>>>
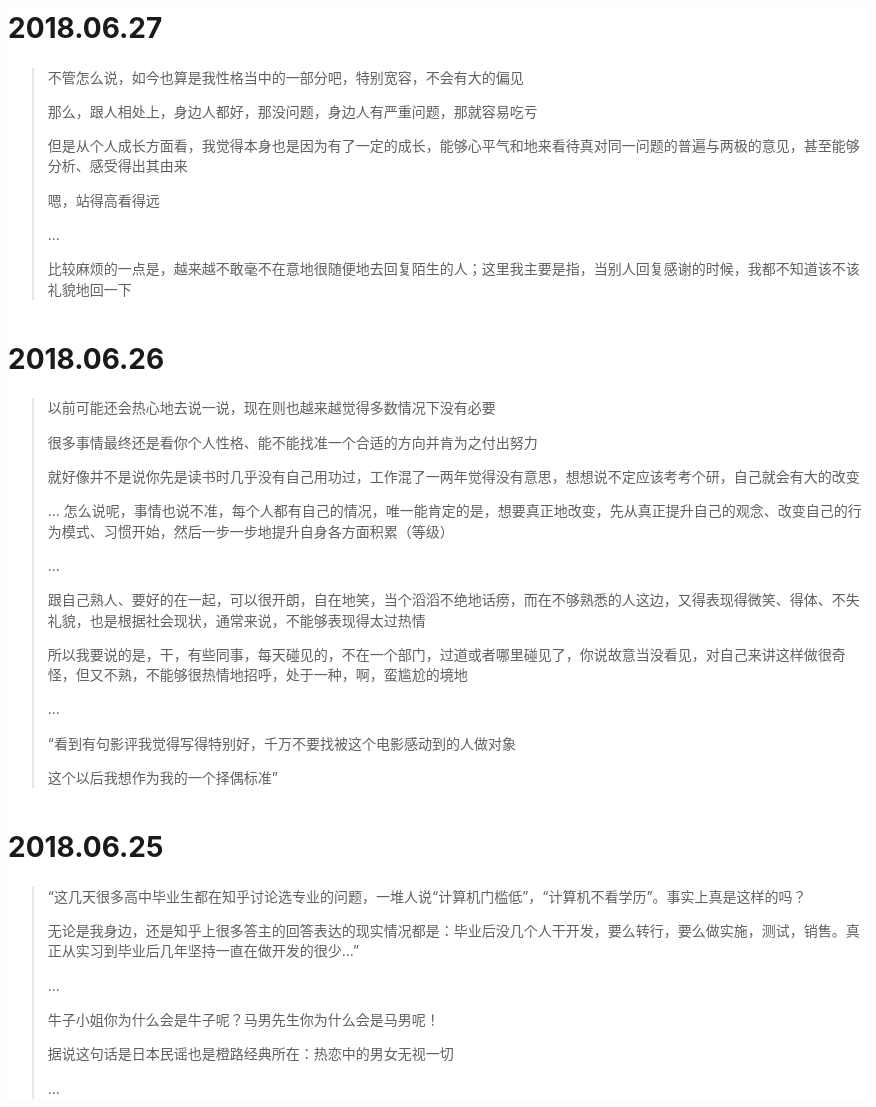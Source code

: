 
# 2018.06.27

<blockquote>

不管怎么说，如今也算是我性格当中的一部分吧，特别宽容，不会有大的偏见

那么，跟人相处上，身边人都好，那没问题，身边人有严重问题，那就容易吃亏

但是从个人成长方面看，我觉得本身也是因为有了一定的成长，能够心平气和地来看待真对同一问题的普遍与两极的意见，甚至能够分析、感受得出其由来

嗯，站得高看得远

...

比较麻烦的一点是，越来越不敢毫不在意地很随便地去回复陌生的人；这里我主要是指，当别人回复感谢的时候，我都不知道该不该礼貌地回一下
</blockquote>


# 2018.06.26

<blockquote>

以前可能还会热心地去说一说，现在则也越来越觉得多数情况下没有必要

很多事情最终还是看你个人性格、能不能找准一个合适的方向并肯为之付出努力

就好像并不是说你先是读书时几乎没有自己用功过，工作混了一两年觉得没有意思，想想说不定应该考考个研，自己就会有大的改变

... 怎么说呢，事情也说不准，每个人都有自己的情况，唯一能肯定的是，想要真正地改变，先从真正提升自己的观念、改变自己的行为模式、习惯开始，然后一步一步地提升自身各方面积累（等级）

...

跟自己熟人、要好的在一起，可以很开朗，自在地笑，当个滔滔不绝地话痨，而在不够熟悉的人这边，又得表现得微笑、得体、不失礼貌，也是根据社会现状，通常来说，不能够表现得太过热情

所以我要说的是，干，有些同事，每天碰见的，不在一个部门，过道或者哪里碰见了，你说故意当没看见，对自己来讲这样做很奇怪，但又不熟，不能够很热情地招呼，处于一种，啊，蛮尴尬的境地

...

“看到有句影评我觉得写得特别好，千万不要找被这个电影感动到的人做对象

这个以后我想作为我的一个择偶标准”
</blockquote>


# 2018.06.25

<blockquote>

“这几天很多高中毕业生都在知乎讨论选专业的问题，一堆人说“计算机门槛低”，“计算机不看学历”。事实上真是这样的吗？

无论是我身边，还是知乎上很多答主的回答表达的现实情况都是：毕业后没几个人干开发，要么转行，要么做实施，测试，销售。真正从实习到毕业后几年坚持一直在做开发的很少...”

...

牛子小姐你为什么会是牛子呢？马男先生你为什么会是马男呢！

据说这句话是日本民谣也是橙路经典所在：热恋中的男女无视一切

...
<<<
* ABOUT THIS TASK *
The records above need to be printed in full and exactly, without any of the pictures.

* ANSWER FOR THE TASK *
Source code

: 
# 2018.06.27

<blockquote>

不管怎么说，如今也算是我性格当中的一部分吧，特别宽容，不会有大的偏见

那么，跟人相处上，身边人都好，那没问题，身边人有严重问题，那就容易吃亏

但是从个人成长方面看，我觉得本身也是因为有了一定的成长，能够心平气和地来看待真对同一问题的普遍与两极的意见，甚至能够分析、感受得出其由来

嗯，站得高看得远

...

比较麻烦的一点是，越来越不敢毫不在意地很随便地去回复陌生的人；这里我主要是指，当别人回复感谢的时候，我都不知道该不该礼貌地回一下
</blockquote>


# 2018.06.26

<blockquote>

以前可能还会热心地去说一说，现在则也越来越觉得多数情况下没有必要

很多事情最终还是看你个人性格、能不能找准一个合适的方向并肯为之付出努力

就好像并不是说你先是读书时几乎没有自己用功过，工作混了一两年觉得没有意思，想想说不定应该考考个研，自己就会有大的改变

... 怎么说呢，事情也说不准，每个人都有自己的情况，唯一能肯定的是，想要真正地改变，先从真正提升自己的观念、改变自己的行为模式、习惯开始，然后一步一步地提升自身各方面积累（等级）

...

跟自己熟人、要好的在一起，可以很开朗，自在地笑，当个滔滔不绝地话痨，而在不够熟悉的人这边，又得表现得微笑、得体、不失礼貌，也是根据社会现状，通常来说，不能够表现得太过热情

所以我要说的是，干，有些同事，每天碰见的，不在一个部门，过道或者哪里碰见了，你说故意当没看见，对自己来讲这样做很奇怪，但又不熟，不能够很热情地招呼，处于一种，啊，蛮尴尬的境地

...

“看到有句影评我觉得写得特别好，千万不要找被这个电影感动到的人做对象

这个以后我想作为我的一个择偶标准”
</blockquote>


# 2018.06.25

<blockquote>

“这几天很多高中毕业生都在知乎讨论选专业的问题，一堆人说“计算机门槛低”，“计算机不看学历”。事实上真是这样的吗？

无论是我身边，还是知乎上很多答主的回答表达的现实情况都是：毕业后没几个人干开发，要么转行，要么做实施，测试，销售。真正从实习到毕业后几年坚持一直在做开发的很少...”

...

牛子小姐你为什么会是牛子呢？马男先生你为什么会是马男呢！

据说这句话是日本民谣也是橙路经典所在：热恋中的男女无视一切

...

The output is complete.